WORK REQUIRED: Below are the records; collect from them each line containing the string "Platform".

(Stored data)
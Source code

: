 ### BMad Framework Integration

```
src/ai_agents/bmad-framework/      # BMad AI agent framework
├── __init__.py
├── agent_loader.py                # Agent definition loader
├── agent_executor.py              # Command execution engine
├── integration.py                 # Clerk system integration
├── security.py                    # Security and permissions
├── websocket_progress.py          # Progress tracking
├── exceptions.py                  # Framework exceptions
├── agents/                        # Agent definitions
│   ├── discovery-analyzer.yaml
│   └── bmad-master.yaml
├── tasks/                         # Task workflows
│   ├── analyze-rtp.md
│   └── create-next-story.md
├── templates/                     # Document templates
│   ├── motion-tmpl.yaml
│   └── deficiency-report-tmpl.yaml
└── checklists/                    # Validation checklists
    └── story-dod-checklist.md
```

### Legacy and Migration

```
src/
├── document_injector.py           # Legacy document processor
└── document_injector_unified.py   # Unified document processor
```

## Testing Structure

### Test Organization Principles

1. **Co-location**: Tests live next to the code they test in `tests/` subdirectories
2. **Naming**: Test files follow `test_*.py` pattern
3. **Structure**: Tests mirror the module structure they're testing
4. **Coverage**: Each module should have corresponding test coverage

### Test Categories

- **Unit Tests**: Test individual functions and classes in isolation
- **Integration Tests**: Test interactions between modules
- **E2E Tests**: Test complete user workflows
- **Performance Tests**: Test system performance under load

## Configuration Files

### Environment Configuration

---

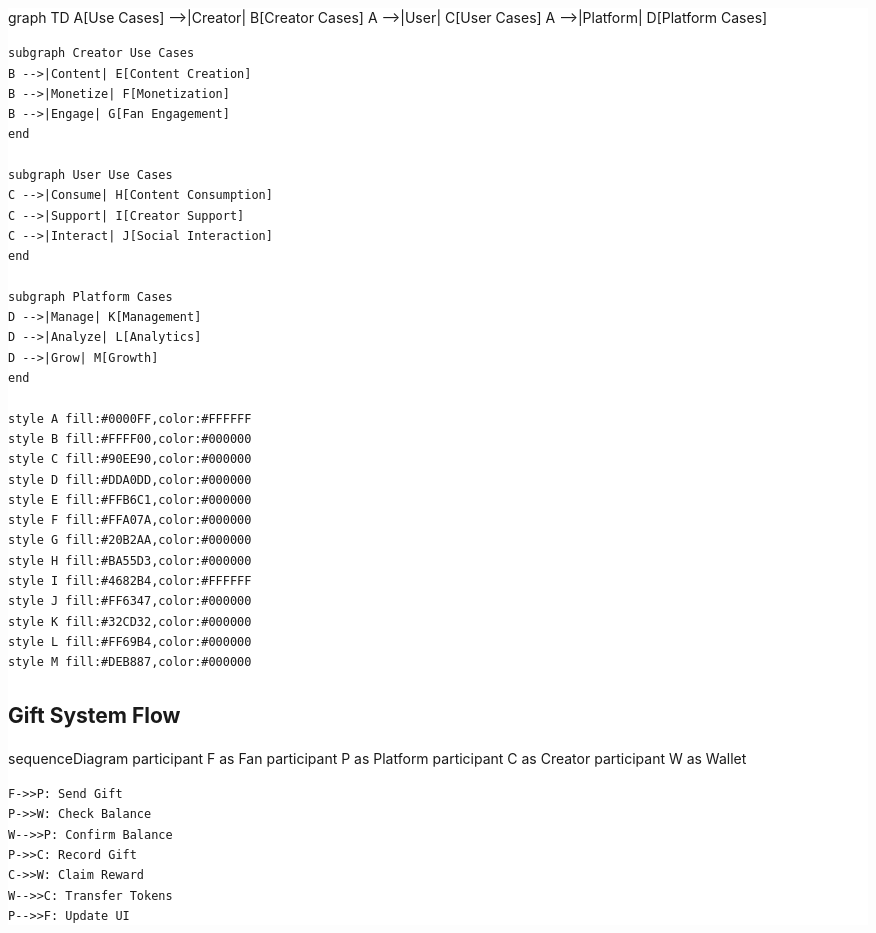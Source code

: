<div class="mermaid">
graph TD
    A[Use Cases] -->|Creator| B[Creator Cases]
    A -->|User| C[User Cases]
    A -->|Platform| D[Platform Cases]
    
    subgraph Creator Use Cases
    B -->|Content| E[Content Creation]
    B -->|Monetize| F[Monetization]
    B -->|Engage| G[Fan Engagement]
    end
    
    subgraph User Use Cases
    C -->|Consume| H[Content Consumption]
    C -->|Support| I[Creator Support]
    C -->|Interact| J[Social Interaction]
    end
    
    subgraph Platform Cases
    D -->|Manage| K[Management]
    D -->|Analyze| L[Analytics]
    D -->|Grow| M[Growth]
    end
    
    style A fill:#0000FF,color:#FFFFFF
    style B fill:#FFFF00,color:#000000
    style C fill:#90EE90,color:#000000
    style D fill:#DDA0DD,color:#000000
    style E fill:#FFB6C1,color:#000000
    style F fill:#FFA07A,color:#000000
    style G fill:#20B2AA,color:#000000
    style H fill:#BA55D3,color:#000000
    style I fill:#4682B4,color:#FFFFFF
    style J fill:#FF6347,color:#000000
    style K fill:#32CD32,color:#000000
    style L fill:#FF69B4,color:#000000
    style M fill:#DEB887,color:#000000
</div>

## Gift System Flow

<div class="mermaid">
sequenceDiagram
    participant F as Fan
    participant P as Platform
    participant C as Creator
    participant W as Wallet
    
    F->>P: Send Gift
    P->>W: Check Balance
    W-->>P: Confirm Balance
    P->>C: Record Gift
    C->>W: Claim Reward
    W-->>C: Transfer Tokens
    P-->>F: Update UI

WRITTEN RESPONSE:
    A -->|Platform| D[Platform Cases]
    subgraph Platform Cases
    participant P as Platform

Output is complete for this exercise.